**What is being asked:** In the records below, count every line that contains the word "Dasar" and report only the total.

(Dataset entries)
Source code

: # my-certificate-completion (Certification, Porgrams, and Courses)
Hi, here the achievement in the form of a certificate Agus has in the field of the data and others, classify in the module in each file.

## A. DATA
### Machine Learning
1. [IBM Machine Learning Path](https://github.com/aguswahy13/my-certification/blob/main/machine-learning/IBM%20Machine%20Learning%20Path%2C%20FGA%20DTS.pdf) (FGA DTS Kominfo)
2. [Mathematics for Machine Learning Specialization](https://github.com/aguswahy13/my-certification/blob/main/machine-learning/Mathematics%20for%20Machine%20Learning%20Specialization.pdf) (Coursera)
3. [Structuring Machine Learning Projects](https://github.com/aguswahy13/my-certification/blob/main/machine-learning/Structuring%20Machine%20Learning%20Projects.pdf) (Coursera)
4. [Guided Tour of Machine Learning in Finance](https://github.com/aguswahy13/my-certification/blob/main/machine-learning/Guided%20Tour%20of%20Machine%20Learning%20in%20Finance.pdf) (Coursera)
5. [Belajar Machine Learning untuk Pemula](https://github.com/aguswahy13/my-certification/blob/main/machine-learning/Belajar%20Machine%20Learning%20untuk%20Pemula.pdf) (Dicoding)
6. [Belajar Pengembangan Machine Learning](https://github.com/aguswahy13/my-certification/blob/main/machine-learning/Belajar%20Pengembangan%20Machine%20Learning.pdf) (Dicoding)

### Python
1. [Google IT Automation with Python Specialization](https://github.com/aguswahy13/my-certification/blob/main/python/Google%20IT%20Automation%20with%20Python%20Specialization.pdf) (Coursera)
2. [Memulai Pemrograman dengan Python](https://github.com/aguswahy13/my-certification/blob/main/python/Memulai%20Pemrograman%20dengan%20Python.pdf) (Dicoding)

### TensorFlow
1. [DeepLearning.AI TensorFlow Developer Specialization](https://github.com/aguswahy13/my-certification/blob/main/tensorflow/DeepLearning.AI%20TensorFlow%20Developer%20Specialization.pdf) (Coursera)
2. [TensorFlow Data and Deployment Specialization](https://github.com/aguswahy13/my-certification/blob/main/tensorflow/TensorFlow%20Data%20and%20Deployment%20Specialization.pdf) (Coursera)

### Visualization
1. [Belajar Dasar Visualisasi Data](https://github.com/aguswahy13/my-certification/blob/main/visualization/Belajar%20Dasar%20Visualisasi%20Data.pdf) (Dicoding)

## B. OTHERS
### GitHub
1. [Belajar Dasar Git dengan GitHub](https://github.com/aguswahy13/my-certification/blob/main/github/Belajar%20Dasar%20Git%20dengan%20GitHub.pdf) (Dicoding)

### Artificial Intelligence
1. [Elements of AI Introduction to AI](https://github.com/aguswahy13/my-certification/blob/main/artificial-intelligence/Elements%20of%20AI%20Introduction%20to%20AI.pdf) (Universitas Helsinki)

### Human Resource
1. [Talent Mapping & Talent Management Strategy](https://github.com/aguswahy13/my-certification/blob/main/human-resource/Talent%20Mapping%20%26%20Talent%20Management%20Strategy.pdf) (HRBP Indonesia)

**Result below:** 2